Saved data entries
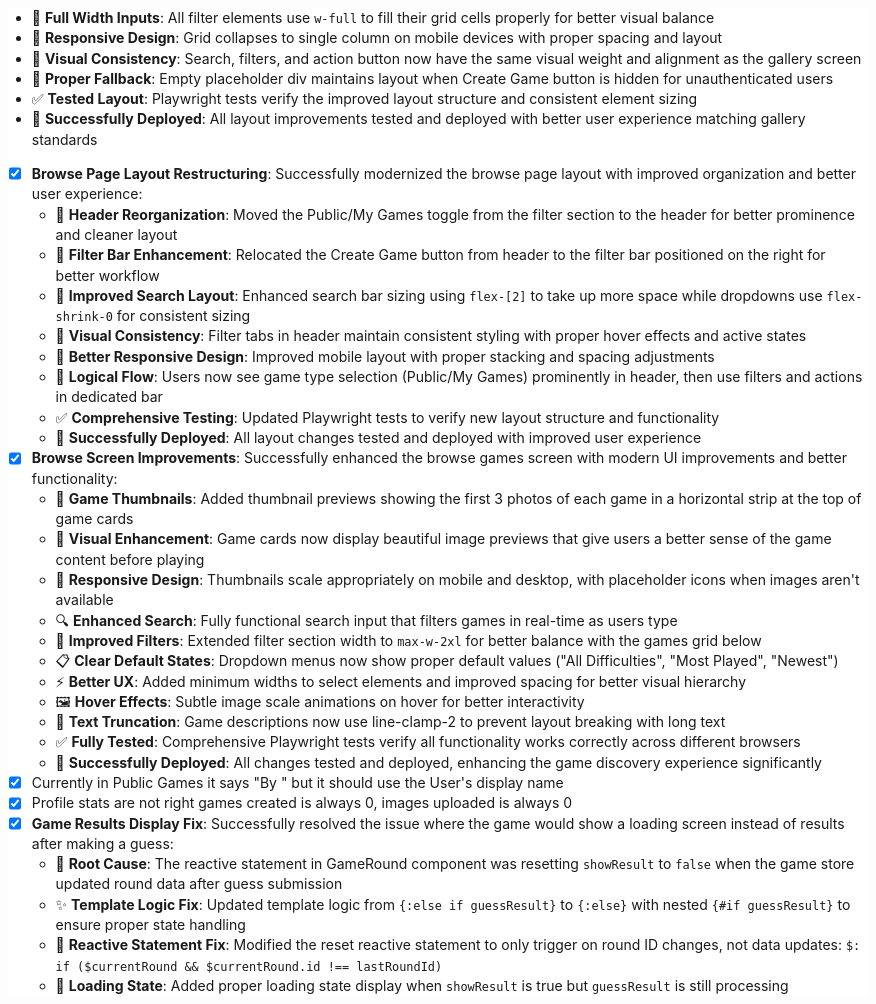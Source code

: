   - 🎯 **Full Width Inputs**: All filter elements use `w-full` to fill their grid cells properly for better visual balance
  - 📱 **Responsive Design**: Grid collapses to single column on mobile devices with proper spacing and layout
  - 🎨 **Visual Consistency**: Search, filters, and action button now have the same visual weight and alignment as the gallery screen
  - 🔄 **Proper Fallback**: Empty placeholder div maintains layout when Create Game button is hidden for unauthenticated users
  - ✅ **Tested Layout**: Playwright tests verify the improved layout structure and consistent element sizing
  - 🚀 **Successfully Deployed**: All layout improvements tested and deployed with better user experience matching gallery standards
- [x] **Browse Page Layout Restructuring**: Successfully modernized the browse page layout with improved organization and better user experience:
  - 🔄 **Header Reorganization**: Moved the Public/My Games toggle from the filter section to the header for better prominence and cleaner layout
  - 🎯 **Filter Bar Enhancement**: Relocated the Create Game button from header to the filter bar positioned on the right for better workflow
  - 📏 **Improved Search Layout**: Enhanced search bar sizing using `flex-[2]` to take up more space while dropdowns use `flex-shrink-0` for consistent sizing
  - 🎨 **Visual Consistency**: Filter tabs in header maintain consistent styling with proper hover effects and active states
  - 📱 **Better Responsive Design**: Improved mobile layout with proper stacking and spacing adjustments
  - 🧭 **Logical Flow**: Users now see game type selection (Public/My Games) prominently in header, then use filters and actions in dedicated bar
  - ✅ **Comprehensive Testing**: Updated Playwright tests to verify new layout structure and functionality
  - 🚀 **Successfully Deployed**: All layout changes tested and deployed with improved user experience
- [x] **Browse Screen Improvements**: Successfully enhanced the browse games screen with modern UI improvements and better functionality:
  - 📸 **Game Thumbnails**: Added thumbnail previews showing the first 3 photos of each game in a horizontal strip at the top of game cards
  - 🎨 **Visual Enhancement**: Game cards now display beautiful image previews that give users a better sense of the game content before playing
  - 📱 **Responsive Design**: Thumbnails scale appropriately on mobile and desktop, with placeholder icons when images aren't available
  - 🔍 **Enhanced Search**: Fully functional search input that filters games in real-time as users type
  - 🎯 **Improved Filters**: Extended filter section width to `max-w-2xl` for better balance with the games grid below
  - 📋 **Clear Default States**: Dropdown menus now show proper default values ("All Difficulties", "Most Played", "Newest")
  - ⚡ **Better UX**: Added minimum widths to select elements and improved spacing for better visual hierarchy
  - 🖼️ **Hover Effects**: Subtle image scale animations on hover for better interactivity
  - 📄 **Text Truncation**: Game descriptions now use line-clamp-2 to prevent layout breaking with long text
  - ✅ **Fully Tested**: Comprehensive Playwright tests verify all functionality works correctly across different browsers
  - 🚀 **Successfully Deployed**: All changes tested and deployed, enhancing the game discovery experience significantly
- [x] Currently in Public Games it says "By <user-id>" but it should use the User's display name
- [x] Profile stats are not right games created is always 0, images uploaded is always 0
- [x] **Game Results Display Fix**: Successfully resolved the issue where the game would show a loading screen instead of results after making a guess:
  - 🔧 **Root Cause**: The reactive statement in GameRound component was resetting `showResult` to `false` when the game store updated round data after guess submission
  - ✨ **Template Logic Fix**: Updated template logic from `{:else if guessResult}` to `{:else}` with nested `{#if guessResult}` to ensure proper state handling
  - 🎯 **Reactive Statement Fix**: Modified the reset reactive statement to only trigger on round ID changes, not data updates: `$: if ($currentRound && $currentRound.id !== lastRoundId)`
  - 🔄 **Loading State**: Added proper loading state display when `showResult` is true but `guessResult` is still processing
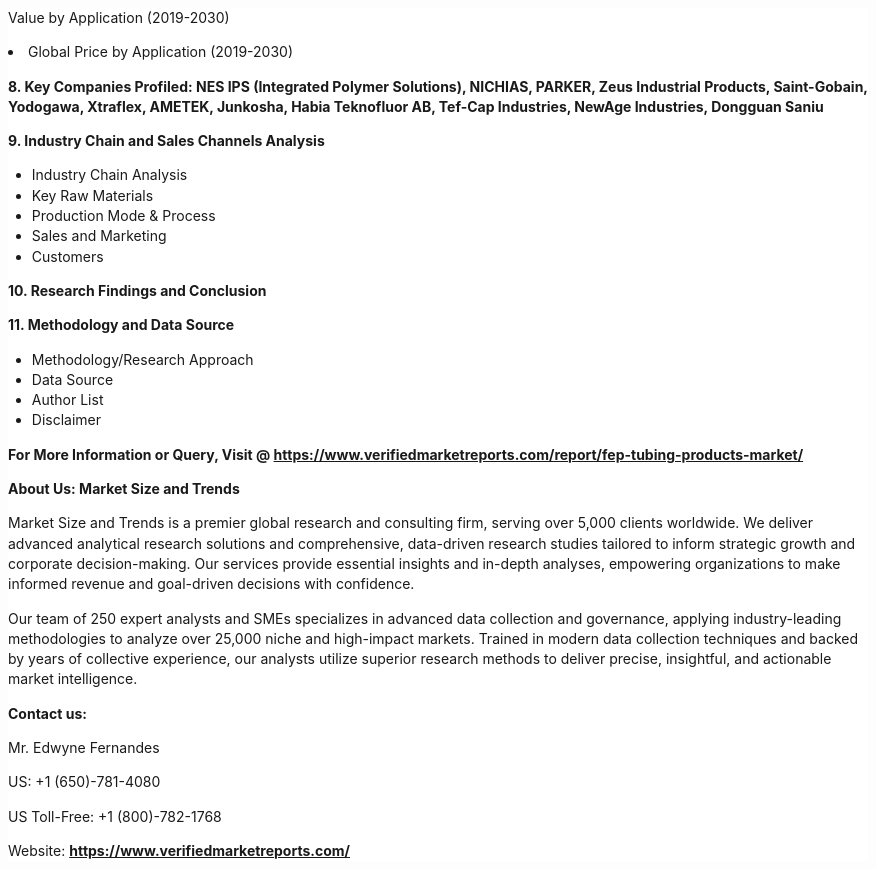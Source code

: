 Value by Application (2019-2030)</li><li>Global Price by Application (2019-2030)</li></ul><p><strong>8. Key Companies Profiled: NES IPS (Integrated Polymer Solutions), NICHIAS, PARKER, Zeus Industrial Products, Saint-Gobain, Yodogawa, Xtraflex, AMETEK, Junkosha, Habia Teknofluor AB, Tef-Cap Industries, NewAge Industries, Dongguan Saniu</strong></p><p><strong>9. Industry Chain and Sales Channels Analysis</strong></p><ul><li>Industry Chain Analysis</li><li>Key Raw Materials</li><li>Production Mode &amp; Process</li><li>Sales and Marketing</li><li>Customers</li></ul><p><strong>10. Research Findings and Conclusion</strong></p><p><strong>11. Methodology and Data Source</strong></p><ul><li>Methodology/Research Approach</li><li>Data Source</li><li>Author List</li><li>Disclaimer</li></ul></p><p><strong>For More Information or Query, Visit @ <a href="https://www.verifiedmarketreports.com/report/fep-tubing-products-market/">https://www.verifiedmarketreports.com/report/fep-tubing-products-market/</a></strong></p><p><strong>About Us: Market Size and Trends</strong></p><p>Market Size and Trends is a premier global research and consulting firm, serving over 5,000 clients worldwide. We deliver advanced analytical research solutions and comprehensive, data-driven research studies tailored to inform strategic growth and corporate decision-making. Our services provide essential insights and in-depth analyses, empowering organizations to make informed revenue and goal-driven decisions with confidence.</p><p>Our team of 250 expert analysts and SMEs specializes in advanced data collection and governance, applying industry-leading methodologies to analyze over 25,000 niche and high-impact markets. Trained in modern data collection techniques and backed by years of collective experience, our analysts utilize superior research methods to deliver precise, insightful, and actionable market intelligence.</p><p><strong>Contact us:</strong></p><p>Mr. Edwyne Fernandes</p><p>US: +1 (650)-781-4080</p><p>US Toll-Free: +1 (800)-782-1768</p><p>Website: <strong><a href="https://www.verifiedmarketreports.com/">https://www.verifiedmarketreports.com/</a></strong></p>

## WORK TASK
Those lines of the records that contain the string "spacing" should be identified and copied.

## SOLUTION TO THIS TASK
  - 📱 **Responsive Design**: Grid collapses to single column on mobile devices with proper spacing and layout
  - 📱 **Better Responsive Design**: Improved mobile layout with proper stacking and spacing adjustments
  - ⚡ **Better UX**: Added minimum widths to select elements and improved spacing for better visual hierarchy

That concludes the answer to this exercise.